In this post, we’ll discuss how column-oriented databases are able to more effectively exploit compression than a typical row-oriented system. There are two key points:
- Columns of data from the same attribute compress better than rows of tuples in a table, and
- A well-architected database engine using appropriate compression techniques can operate directly on the compressed data, without decompressing it.
Achieving a high degree of compression is highly desirable. Depending on the dataset, column databases use up to 90% less storage space than the raw data loaded into the database. This means column databases require less storage hardware (and associated space, cooling & power) and/or allow users to analyze much more data on the hardware they already have.
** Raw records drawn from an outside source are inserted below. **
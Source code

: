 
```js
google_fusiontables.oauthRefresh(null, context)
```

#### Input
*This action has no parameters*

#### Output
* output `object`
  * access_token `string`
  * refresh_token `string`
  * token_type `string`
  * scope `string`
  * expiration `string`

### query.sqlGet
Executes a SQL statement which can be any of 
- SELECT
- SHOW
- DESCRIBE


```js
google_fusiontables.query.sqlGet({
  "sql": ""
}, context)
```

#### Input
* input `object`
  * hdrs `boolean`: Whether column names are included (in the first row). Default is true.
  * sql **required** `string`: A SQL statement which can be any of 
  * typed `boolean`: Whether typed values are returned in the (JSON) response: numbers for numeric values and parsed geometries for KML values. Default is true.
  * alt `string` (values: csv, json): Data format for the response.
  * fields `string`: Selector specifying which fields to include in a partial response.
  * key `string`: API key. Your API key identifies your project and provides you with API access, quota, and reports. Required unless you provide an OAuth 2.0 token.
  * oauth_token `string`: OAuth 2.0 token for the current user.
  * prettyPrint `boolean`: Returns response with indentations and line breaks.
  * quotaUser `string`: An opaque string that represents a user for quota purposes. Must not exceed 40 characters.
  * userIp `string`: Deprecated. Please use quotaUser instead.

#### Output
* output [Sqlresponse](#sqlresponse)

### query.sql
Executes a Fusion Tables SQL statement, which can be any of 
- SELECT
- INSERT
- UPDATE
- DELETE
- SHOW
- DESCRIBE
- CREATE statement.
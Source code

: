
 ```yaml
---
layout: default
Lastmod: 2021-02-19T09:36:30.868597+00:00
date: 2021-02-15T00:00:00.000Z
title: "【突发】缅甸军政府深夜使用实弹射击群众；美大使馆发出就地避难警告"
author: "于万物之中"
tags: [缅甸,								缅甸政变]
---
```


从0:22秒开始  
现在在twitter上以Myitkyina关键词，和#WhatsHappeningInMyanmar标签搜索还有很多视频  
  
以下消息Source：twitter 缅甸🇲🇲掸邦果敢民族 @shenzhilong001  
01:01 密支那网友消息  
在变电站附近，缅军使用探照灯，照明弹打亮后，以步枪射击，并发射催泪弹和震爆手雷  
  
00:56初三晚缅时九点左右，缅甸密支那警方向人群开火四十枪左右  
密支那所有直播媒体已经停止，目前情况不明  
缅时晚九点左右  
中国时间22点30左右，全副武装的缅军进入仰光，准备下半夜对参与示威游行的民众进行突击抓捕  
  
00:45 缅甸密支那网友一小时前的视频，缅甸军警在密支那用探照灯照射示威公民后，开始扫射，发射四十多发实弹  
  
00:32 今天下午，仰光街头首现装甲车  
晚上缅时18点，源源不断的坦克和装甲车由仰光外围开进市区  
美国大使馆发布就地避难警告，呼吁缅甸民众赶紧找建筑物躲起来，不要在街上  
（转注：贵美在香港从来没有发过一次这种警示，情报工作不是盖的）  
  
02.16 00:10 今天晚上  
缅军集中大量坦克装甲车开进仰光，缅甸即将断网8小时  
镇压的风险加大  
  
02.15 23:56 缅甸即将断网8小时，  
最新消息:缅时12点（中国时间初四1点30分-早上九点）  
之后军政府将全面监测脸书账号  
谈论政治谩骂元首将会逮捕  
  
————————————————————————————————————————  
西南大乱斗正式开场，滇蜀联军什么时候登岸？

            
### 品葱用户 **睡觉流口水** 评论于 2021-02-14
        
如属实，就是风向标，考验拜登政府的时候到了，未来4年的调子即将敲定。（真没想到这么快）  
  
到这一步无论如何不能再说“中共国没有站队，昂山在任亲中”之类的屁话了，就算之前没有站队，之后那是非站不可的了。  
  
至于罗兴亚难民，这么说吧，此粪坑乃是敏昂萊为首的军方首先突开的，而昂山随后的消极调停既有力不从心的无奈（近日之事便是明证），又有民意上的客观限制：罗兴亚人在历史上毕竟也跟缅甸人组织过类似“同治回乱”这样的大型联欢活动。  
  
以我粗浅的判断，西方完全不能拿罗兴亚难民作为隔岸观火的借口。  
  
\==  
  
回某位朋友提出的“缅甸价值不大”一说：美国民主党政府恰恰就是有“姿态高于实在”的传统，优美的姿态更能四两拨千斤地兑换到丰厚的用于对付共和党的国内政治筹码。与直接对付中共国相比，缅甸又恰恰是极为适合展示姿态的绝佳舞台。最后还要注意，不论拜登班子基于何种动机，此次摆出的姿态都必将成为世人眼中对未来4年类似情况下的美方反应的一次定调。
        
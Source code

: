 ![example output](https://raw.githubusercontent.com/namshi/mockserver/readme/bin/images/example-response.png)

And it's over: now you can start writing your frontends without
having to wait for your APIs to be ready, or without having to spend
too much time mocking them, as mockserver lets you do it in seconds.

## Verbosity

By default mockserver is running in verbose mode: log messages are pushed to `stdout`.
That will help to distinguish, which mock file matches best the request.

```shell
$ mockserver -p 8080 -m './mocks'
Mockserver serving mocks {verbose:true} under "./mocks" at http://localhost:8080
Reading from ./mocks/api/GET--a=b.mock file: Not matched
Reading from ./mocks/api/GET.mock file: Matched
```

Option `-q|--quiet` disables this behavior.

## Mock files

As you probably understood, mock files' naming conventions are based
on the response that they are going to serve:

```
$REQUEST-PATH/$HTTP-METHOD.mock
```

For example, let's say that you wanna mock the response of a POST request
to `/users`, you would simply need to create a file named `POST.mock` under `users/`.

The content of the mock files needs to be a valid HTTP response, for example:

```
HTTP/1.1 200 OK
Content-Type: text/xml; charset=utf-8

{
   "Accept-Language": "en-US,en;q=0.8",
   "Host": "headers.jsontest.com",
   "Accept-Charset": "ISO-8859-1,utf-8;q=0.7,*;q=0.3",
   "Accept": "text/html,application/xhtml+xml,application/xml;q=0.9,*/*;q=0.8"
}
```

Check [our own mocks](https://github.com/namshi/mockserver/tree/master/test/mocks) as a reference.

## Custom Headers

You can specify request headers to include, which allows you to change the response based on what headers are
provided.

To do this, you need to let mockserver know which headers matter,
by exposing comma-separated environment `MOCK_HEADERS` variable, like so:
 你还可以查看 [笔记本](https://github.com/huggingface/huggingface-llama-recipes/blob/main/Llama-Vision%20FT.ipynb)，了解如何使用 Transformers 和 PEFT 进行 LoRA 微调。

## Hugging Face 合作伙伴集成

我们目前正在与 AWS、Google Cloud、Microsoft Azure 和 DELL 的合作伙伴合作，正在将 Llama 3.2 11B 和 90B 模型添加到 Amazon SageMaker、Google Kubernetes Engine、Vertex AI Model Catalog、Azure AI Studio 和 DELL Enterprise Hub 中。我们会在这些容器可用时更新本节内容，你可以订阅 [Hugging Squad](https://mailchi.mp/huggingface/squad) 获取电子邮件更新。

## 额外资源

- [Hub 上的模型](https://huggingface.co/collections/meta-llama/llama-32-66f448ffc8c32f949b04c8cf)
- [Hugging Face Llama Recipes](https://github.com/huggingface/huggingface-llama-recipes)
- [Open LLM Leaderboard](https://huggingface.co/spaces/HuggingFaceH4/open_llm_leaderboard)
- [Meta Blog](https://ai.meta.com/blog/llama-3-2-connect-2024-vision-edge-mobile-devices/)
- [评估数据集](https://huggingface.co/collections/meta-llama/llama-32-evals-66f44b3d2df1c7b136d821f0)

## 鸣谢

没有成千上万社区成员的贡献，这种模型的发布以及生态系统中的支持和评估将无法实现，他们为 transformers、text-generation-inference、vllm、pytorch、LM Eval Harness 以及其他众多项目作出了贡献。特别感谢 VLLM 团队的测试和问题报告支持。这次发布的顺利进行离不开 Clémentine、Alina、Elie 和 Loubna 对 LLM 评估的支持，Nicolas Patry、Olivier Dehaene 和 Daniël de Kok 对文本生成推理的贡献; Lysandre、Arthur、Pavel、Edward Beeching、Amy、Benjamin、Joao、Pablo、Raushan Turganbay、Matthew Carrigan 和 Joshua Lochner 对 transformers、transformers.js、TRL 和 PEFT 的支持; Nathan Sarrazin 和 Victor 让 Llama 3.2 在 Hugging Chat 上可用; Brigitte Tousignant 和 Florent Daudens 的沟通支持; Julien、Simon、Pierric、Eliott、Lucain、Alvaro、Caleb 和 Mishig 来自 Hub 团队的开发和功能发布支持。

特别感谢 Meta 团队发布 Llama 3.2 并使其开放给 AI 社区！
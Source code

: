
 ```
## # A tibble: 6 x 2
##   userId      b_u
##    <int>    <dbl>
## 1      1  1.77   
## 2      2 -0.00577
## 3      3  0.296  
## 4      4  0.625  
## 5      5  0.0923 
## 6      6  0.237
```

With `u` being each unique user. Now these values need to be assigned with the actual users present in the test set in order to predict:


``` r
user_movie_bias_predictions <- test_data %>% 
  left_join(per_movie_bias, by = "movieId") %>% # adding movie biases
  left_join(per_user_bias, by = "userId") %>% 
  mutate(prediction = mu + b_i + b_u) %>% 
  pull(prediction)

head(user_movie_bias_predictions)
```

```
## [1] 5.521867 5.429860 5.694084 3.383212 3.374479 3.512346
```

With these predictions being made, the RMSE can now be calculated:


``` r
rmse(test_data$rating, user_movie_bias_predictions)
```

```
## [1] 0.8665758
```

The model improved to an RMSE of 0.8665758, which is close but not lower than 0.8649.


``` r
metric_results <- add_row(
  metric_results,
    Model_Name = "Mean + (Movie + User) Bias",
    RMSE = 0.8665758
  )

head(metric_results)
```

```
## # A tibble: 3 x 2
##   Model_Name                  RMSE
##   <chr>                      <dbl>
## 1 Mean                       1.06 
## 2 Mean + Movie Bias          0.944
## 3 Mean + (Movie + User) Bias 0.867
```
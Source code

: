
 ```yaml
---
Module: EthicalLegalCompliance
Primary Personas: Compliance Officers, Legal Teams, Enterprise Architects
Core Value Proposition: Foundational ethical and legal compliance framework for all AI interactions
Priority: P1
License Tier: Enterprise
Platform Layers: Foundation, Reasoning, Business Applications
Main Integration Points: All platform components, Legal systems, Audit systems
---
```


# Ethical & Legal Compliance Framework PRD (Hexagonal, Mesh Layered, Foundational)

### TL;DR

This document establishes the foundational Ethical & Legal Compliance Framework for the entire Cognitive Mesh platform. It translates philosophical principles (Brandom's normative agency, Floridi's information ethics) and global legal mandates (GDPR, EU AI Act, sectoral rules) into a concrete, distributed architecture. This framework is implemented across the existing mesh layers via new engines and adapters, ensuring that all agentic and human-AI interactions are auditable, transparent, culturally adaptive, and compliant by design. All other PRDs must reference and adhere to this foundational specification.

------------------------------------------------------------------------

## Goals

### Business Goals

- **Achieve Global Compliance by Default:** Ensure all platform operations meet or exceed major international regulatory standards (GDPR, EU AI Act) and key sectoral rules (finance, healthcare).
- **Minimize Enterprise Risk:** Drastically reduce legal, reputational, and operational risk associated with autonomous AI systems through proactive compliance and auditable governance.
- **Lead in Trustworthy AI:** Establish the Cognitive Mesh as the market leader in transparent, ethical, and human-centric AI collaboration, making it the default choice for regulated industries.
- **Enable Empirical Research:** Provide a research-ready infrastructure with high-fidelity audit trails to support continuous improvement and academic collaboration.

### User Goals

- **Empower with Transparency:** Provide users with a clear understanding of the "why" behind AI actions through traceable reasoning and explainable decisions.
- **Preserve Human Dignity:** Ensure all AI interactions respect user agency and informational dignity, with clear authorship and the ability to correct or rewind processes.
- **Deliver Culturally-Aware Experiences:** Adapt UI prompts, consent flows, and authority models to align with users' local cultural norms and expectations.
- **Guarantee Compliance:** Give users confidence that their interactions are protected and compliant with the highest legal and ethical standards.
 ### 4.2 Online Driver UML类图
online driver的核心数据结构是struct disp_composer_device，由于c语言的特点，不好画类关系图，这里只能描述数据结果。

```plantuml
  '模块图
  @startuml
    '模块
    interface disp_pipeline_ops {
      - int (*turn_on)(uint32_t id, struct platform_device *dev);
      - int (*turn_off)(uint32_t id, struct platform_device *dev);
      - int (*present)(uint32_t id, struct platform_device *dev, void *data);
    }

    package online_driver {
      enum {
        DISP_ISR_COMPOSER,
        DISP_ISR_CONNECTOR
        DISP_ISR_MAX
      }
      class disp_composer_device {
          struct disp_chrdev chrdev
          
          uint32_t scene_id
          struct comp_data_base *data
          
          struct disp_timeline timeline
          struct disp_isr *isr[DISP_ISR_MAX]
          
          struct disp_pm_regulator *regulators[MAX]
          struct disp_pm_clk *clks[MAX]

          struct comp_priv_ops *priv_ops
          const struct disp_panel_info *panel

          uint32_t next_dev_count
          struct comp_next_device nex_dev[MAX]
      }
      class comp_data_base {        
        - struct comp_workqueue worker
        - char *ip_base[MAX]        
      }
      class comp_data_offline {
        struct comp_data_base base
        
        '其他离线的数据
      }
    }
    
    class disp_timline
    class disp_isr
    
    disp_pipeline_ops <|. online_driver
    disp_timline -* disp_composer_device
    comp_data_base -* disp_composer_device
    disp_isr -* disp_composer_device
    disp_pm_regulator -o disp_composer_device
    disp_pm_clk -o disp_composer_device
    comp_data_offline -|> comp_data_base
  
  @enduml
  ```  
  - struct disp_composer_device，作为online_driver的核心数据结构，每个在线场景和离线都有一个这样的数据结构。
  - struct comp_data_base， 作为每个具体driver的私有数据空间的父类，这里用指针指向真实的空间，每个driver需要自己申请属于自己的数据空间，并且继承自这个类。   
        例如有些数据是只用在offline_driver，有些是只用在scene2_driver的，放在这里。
There are several common approaches to database compression. One involves compressing tables using a block-based dictionary compression algorithm like Lempel-Ziv (the algorithm used by gzip and other tools). A variant of these block-based dictionary schemes are value-based approaches, which replace individual values in records with shorter values from a dictionary – for example, every time the string “John Smith” occurs, it might be replaced with the code “*A”. Other codes would be used for other common strings.
Another type of compression can be applied to sorted sequences of numbers or values that generally differ by just a few bits. For example, if a collection of tuples contain the values “10001, 10002, 10005, 10008″ in one attribute, those can be compactly encoded as a series of differences, or deltas as “10001, +1, +3, +3″. Though this hasn’t reduced the number of entries in the list, the differences are much smaller than the original number, and so can be stored with fewer bits (in this case, it takes 16 bits to encode 10001, but just 2 to encode +1 and 3 to encode +3.) Text data works here too, if you think of a string as really being a sequence of numeric ASCII character codes.
These methods effectively reduce the space requirements for storing data and work similarly in column- or row-oriented systems. But column-oriented databases can also take advantage of other forms of compression that row-oriented databases cannot easily leverage. We will spend the rest of this post examining alternative compression techniques that are advantageous to column-oriented databases solutions.
The column compression advantage
To understand the additional advantage that column-oriented databases have with respect to compression, let’s examine how a column-oriented database structures data on disk and how compression on that stored data works.
Think of a column-oriented database as storing each column of a table in a separate file. This means that when the database system wants to access data, it only needs to read the files representing those columns that it cares about. This is unlike a row-oriented database that must always scan over all of the columns in the rows it is reading.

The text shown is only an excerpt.